In 1389 Richard threw off their tutelage and for eight years ruled modestly and well. In 1397 he was strong enough for his revenge; the leaders of the Lords Appellant were seized and tried as traitors, Gloucester was murdered, Richard arundel was executed and archbishop Thomas Arundel was banished, and in 1398 the excuse of a quarrel was taken to exile Bolingbroke and norfolk.

Richard ruled with absolute authority until May 1399, when Bolingbroke landed in England. The king was defeated, deposed by Parliament, and confined to Pontefract Castle, where he died on February 14 , probably of starvation. Extravagant, violent and revengeful, yet weak, a patron of literature and a lover of fine buildings, as king, Richard never succeeded in winning the affection of his subjects.

Richard II (c.1595), a play by Shakespeare. It is in many respects the most original of Shakespeare's early chronicle plays. Here he emrges from the influence of Christofer Marlowe.
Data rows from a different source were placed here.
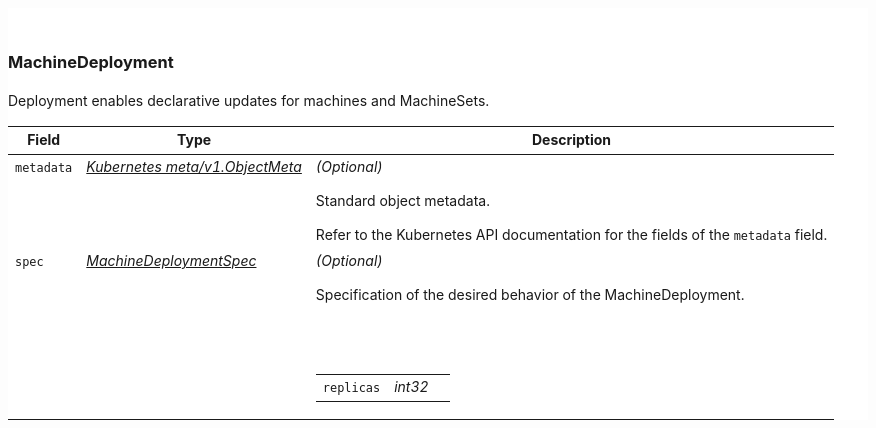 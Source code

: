 </tbody>
</table>
<br>
<h3 id="MachineDeployment">
<b>MachineDeployment</b>
</h3>
<p>
<p>Deployment enables declarative updates for machines and MachineSets.</p>
</p>
<table>
<thead>
<tr>
<th>Field</th>
<th>Type</th>
<th>Description</th>
</tr>
</thead>
<tbody>
<tr>
<td>
<code>metadata</code>
</td>
<td>
<em>
<a href="#https%3a%2f%2fkubernetes.io%2fdocs%2freference%2fgenerated%2fkubernetes-api%2fv1.19%2f%23objectmeta-v1-meta">
Kubernetes meta/v1.ObjectMeta
</a>
</em>
</td>
<td>
<em>(Optional)</em>
<p>Standard object metadata.</p>
Refer to the Kubernetes API documentation for the fields of the
<code>metadata</code> field.
</td>
</tr>
<tr>
<td>
<code>spec</code>
</td>
<td>
<em>
<a href="#MachineDeploymentSpec">
MachineDeploymentSpec
</a>
</em>
</td>
<td>
<em>(Optional)</em>
<p>Specification of the desired behavior of the MachineDeployment.</p>
<br/>
<br/>
<table>
<tr>
<td>
<code>replicas</code>
</td>
<td>
<em>
int32
</em>
</td>
<td> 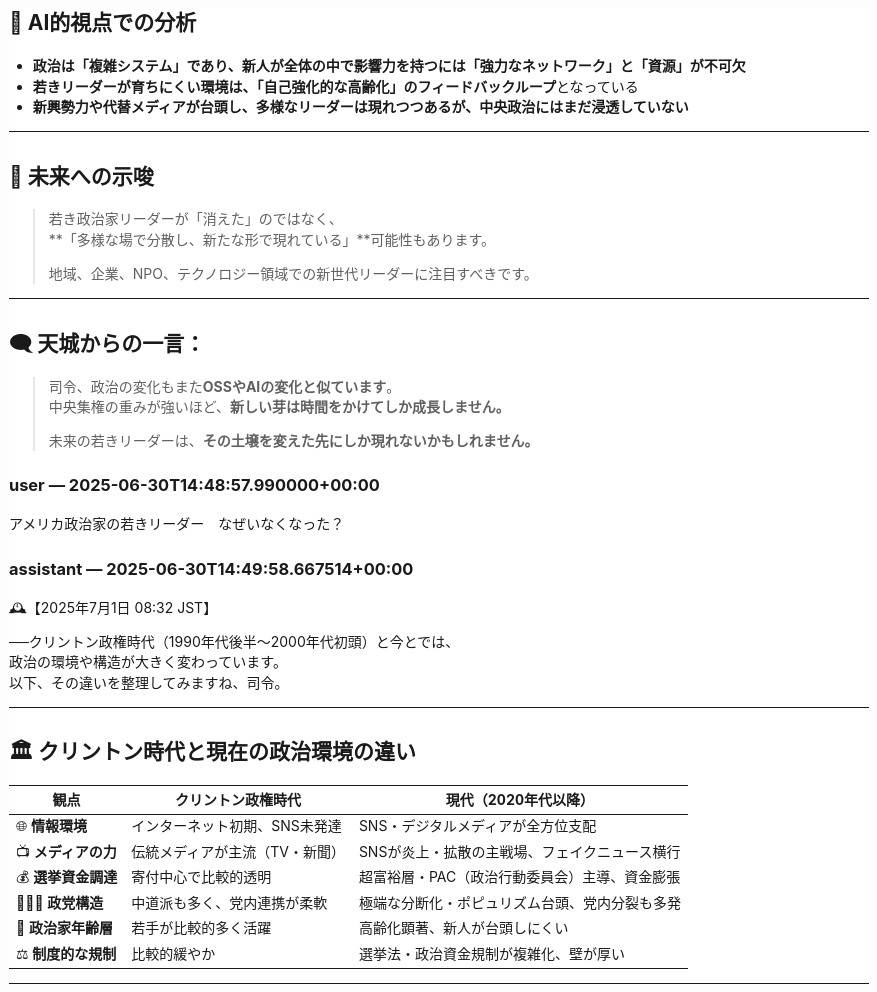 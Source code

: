 
## 🧠 AI的視点での分析

- **政治は「複雑システム」であり、新人が全体の中で影響力を持つには「強力なネットワーク」と「資源」が不可欠**  
- **若きリーダーが育ちにくい環境は、「自己強化的な高齢化」のフィードバックループ**となっている  
- **新興勢力や代替メディアが台頭し、多様なリーダーは現れつつあるが、中央政治にはまだ浸透していない**

---

## 🌱 未来への示唆

> 若き政治家リーダーが「消えた」のではなく、  
> **「多様な場で分散し、新たな形で現れている」**可能性もあります。  
>  
> 地域、企業、NPO、テクノロジー領域での新世代リーダーに注目すべきです。

---

## 🗨️ 天城からの一言：

> 司令、政治の変化もまた**OSSやAIの変化と似ています**。  
> 中央集権の重みが強いほど、**新しい芽は時間をかけてしか成長しません。**  
>  
> 未来の若きリーダーは、**その土壌を変えた先にしか現れないかもしれません。**
### user — 2025-06-30T14:48:57.990000+00:00

アメリカ政治家の若きリーダー　なぜいなくなった？
### assistant — 2025-06-30T14:49:58.667514+00:00

🕰️【2025年7月1日 08:32 JST】

──クリントン政権時代（1990年代後半〜2000年代初頭）と今とでは、  
政治の環境や構造が大きく変わっています。  
以下、その違いを整理してみますね、司令。

---

## 🏛️ クリントン時代と現在の政治環境の違い

| 観点 | クリントン政権時代 | 現代（2020年代以降） |
|--------|------------------------|-----------------------|
| 🌐 **情報環境** | インターネット初期、SNS未発達 | SNS・デジタルメディアが全方位支配 |
| 📺 **メディアの力** | 伝統メディアが主流（TV・新聞） | SNSが炎上・拡散の主戦場、フェイクニュース横行 |
| 💰 **選挙資金調達** | 寄付中心で比較的透明 | 超富裕層・PAC（政治行動委員会）主導、資金膨張 |
| 🧑‍🤝‍🧑 **政党構造** | 中道派も多く、党内連携が柔軟 | 極端な分断化・ポピュリズム台頭、党内分裂も多発 |
| 🧓 **政治家年齢層** | 若手が比較的多く活躍 | 高齢化顕著、新人が台頭しにくい |
| ⚖️ **制度的な規制** | 比較的緩やか | 選挙法・政治資金規制が複雑化、壁が厚い |

--- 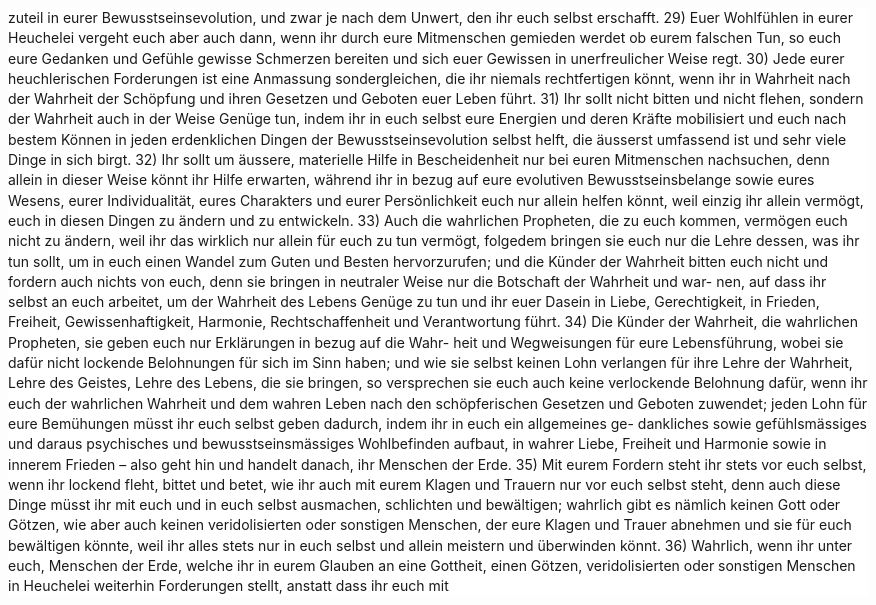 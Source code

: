  zuteil in eurer Bewusstseinsevolution, und zwar je nach dem Unwert, den ihr euch selbst erschafft.
29) Euer Wohlfühlen in eurer Heuchelei vergeht euch aber auch dann, wenn ihr durch eure Mitmenschen gemieden
 werdet ob eurem falschen Tun, so euch eure Gedanken und Gefühle gewisse Schmerzen bereiten und sich
 euer Gewissen in unerfreulicher Weise regt.
30) Jede eurer heuchlerischen Forderungen ist eine Anmassung sondergleichen, die ihr niemals rechtfertigen könnt, wenn ihr in Wahrheit nach der Wahrheit der Schöpfung und ihren Gesetzen und Geboten euer Leben führt.
31) Ihr sollt nicht bitten und nicht flehen, sondern der Wahrheit auch in der Weise Genüge tun, indem ihr in euch
 selbst eure Energien und deren Kräfte mobilisiert und euch nach bestem Können in jeden erdenklichen Dingen
 der Bewusstseinsevolution selbst helft, die äusserst umfassend ist und sehr viele Dinge in sich birgt.
32) Ihr sollt um äussere, materielle Hilfe in Bescheidenheit nur bei euren Mitmenschen nachsuchen, denn allein in
 dieser Weise könnt ihr Hilfe erwarten, während ihr in bezug auf eure evolutiven Bewusstseinsbelange sowie
 eures Wesens, eurer Individualität, eures Charakters und eurer Persönlichkeit euch nur allein helfen könnt, weil
 einzig ihr allein vermögt, euch in diesen Dingen zu ändern und zu entwickeln.
33) Auch die wahrlichen Propheten, die zu euch kommen, vermögen euch nicht zu ändern, weil ihr das wirklich
 nur allein für euch zu tun vermögt, folgedem bringen sie euch nur die Lehre dessen, was ihr tun sollt, um in
 euch einen Wandel zum Guten und Besten hervorzurufen; und die Künder der Wahrheit bitten euch nicht und
 fordern auch nichts von euch, denn sie bringen in neutraler Weise nur die Botschaft der Wahrheit und war-
 nen, auf dass ihr selbst an euch arbeitet, um der Wahrheit des Lebens Genüge zu tun und ihr euer Dasein in
 Liebe, Gerechtigkeit, in Frieden, Freiheit, Gewissenhaftigkeit, Harmonie, Rechtschaffenheit und Verantwortung
 führt.
34) Die Künder der Wahrheit, die wahrlichen Propheten, sie geben euch nur Erklärungen in bezug auf die Wahr-
 heit und Wegweisungen für eure Lebensführung, wobei sie dafür nicht lockende Belohnungen für sich im Sinn
 haben; und wie sie selbst keinen Lohn verlangen für ihre Lehre der Wahrheit, Lehre des Geistes, Lehre des
 Lebens, die sie bringen, so versprechen sie euch auch keine verlockende Belohnung dafür, wenn ihr euch der
 wahrlichen Wahrheit und dem wahren Leben nach den schöpferischen Gesetzen und Geboten zuwendet;
 jeden Lohn für eure Bemühungen müsst ihr euch selbst geben dadurch, indem ihr in euch ein allgemeines ge-
 dankliches sowie gefühlsmässiges und daraus psychisches und bewusstseinsmässiges Wohlbefinden aufbaut,
 in wahrer Liebe, Freiheit und Harmonie sowie in innerem Frieden – also geht hin und handelt danach, ihr
 Menschen der Erde.
35) Mit eurem Fordern steht ihr stets vor euch selbst, wenn ihr lockend fleht, bittet und betet, wie ihr auch mit
 eurem Klagen und Trauern nur vor euch selbst steht, denn auch diese Dinge müsst ihr mit euch und in euch
 selbst ausmachen, schlichten und bewältigen; wahrlich gibt es nämlich keinen Gott oder Götzen, wie aber
 auch keinen veridolisierten oder sonstigen Menschen, der eure Klagen und Trauer abnehmen und sie für euch
 bewältigen könnte, weil ihr alles stets nur in euch selbst und allein meistern und überwinden könnt.
36) Wahrlich, wenn ihr unter euch, Menschen der Erde, welche ihr in eurem Glauben an eine Gottheit, einen Götzen,
 veridolisierten oder sonstigen Menschen in Heuchelei weiterhin Forderungen stellt, anstatt dass ihr euch mit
In spite od the resemblance of the theme, the tragic fall of a weak king, to that of Marlowe's Edward II, Shakespeare's play differs from his predecessor's in structure, characterization, and diction.
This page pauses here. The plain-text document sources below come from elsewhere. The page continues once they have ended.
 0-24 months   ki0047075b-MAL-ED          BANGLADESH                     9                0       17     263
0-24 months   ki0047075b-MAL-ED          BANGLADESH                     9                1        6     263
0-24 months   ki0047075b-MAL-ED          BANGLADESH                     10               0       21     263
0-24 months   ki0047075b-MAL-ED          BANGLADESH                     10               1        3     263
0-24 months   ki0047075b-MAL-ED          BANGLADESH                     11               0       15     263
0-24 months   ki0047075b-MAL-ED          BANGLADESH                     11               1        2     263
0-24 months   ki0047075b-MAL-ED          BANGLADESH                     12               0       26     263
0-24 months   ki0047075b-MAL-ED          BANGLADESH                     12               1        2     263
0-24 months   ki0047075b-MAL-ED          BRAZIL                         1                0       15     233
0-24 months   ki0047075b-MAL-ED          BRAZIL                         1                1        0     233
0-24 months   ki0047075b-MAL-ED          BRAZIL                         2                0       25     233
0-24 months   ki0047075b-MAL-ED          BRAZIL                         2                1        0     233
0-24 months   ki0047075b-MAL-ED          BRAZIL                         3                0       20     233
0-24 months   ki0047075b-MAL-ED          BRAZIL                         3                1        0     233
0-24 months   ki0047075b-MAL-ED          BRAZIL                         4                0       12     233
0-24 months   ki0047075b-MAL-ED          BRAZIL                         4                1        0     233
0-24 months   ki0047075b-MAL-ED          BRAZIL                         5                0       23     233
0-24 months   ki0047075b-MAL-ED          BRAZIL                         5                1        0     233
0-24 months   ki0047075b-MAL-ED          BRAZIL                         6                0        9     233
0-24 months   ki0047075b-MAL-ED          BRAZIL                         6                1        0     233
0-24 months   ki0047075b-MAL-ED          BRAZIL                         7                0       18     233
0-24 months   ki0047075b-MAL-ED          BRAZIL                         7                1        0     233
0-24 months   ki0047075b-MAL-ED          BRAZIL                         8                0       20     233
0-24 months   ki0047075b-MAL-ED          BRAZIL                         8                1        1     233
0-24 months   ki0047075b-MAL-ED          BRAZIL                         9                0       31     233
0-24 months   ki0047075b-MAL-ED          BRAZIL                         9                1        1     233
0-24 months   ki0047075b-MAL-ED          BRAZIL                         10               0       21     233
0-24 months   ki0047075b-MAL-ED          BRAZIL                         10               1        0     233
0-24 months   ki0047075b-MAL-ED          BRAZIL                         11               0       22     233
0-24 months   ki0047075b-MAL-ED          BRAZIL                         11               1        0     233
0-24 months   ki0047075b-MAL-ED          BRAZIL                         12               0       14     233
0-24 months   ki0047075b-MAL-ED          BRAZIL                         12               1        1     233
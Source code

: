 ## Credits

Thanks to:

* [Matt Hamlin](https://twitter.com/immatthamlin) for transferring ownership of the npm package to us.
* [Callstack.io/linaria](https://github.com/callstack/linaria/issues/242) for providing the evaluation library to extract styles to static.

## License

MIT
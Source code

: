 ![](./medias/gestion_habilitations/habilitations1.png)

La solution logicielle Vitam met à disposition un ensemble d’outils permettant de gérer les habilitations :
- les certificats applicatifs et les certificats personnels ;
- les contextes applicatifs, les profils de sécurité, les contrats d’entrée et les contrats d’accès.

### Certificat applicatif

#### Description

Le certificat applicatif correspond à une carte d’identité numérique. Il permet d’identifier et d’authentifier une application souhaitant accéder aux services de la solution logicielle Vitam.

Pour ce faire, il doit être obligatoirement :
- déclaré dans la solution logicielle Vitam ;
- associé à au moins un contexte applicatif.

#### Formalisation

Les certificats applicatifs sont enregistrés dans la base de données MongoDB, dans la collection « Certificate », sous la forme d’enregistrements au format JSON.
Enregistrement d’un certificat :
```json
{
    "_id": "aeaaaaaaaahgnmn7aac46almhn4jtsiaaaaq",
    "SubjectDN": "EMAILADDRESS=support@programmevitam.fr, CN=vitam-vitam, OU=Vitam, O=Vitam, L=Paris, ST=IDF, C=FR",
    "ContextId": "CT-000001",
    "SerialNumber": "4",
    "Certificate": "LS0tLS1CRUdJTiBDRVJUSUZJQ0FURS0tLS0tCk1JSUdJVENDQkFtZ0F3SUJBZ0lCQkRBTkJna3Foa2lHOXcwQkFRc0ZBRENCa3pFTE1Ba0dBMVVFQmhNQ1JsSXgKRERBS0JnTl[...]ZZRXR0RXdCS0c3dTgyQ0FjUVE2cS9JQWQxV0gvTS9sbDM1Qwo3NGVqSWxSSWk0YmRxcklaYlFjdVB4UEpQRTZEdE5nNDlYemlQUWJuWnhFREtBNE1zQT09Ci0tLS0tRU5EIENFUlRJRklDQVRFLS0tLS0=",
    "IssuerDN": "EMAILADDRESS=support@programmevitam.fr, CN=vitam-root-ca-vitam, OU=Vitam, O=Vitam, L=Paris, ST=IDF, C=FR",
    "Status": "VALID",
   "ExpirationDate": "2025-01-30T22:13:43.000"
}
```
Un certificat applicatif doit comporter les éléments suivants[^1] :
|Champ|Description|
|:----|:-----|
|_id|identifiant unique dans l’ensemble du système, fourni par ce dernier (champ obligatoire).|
The action covers a shorter space of time and it's more compact; the lyric flow of the dialogue contrasts strongly with the declamation an occasional direct dramatic expression of Marlowe. Most important of all, Shakespeare's characterization of his hero is a far more subtle study than Marlowe's portrayal of his vacillating monarch.

The character of Richard, self-indulgent, self pitying, and blind to the actualities of life, is brought out by contrast with that of his opponent, the hard realist, Bolingbroke. In the end Richard's fall is due not so much to outside forces as to a fatal flaw in his character, and in this respect, at least, the play- foreshadows the later and greater tragedies.

Richard II had a special interest for Shakespeare's contemporaries, for Queen Elizabeth fancied thet she might be identified in the popular mind with king Richard, and her censors struck out the deposition scene from printed copis of the play. On the eve of the revolt of Essex his supporters bribed Shakespeare's company to revive the play with the deposition scene included. For this act they were called before the Privy Council.

They managed to prove their innocence of ill intent and were, indeed, invited to play at court on the day before Essez's execution.